» WORK INSTRUCTION: Each line below that contains "erase" should be counted. Give only the total.

» RECORDED INFORMATION:
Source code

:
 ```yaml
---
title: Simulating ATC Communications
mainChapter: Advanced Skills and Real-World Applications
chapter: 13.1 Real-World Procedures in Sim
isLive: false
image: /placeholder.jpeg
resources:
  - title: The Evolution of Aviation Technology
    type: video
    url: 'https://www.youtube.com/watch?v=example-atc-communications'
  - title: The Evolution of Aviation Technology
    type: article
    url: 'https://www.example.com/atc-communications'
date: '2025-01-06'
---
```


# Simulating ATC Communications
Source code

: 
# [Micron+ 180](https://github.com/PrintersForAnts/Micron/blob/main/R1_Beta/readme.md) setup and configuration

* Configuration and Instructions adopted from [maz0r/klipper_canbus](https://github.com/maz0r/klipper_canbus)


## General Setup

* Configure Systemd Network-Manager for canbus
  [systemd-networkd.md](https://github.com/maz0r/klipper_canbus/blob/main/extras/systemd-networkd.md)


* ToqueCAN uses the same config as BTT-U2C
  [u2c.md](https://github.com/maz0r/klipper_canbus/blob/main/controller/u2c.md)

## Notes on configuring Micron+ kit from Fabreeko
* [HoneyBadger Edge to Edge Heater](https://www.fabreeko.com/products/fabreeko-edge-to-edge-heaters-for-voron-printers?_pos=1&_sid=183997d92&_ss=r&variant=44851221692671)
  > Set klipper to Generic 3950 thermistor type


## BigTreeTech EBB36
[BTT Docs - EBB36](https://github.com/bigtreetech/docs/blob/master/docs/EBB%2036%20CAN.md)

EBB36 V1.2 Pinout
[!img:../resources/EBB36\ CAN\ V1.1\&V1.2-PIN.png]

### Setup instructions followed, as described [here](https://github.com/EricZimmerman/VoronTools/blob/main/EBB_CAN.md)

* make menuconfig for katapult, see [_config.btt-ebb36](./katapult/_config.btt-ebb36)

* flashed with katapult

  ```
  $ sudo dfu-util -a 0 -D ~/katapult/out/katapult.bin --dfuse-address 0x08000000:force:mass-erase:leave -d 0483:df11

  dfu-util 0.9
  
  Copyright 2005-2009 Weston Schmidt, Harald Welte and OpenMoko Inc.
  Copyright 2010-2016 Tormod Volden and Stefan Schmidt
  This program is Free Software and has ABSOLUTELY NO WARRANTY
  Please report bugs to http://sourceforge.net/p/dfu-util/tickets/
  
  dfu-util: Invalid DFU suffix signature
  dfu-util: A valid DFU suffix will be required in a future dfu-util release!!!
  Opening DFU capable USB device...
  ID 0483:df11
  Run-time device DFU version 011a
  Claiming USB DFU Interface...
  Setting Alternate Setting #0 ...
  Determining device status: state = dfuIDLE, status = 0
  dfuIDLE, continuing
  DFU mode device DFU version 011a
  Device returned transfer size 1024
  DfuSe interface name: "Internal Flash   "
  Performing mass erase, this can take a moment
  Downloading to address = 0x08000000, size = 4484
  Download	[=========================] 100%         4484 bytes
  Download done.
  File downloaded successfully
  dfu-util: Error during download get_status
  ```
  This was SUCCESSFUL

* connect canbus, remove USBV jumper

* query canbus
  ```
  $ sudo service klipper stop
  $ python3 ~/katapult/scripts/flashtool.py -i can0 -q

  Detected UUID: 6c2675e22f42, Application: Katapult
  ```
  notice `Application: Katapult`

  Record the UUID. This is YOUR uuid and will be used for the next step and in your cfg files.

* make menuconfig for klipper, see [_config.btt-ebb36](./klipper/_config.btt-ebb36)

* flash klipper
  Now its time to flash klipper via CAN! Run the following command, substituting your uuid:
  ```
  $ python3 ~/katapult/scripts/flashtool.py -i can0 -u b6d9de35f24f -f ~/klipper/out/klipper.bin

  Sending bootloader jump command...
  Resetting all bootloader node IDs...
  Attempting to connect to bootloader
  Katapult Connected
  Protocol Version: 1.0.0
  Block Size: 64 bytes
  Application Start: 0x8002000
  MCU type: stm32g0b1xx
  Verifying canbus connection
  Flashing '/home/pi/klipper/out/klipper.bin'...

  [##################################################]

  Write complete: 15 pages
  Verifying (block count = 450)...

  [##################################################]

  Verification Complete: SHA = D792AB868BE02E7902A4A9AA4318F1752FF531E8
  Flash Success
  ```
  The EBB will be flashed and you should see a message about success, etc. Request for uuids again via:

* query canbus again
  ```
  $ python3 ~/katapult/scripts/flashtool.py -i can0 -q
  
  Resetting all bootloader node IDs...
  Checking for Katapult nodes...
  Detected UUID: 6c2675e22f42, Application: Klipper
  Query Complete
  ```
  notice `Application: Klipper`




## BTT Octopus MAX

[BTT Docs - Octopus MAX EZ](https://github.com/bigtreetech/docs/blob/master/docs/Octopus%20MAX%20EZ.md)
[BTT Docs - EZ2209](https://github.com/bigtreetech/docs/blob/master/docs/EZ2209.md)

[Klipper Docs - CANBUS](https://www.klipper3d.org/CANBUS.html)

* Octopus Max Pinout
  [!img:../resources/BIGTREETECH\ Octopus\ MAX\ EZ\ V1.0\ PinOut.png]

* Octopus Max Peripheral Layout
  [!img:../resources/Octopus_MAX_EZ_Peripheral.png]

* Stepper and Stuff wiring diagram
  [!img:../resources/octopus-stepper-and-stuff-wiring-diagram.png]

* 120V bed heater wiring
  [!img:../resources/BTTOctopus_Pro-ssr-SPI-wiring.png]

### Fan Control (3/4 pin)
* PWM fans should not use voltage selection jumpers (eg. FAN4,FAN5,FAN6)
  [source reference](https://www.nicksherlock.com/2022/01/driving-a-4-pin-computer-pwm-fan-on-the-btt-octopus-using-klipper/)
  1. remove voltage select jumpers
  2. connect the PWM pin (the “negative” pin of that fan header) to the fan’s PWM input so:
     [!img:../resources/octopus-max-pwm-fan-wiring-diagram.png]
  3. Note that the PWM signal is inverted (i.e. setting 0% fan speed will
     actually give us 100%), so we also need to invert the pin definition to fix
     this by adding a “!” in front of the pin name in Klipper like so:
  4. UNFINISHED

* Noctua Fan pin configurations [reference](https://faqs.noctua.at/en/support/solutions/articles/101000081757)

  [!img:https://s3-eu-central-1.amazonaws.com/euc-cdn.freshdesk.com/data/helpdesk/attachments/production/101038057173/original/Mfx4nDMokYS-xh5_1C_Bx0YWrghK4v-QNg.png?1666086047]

» RESULT BELOW: 2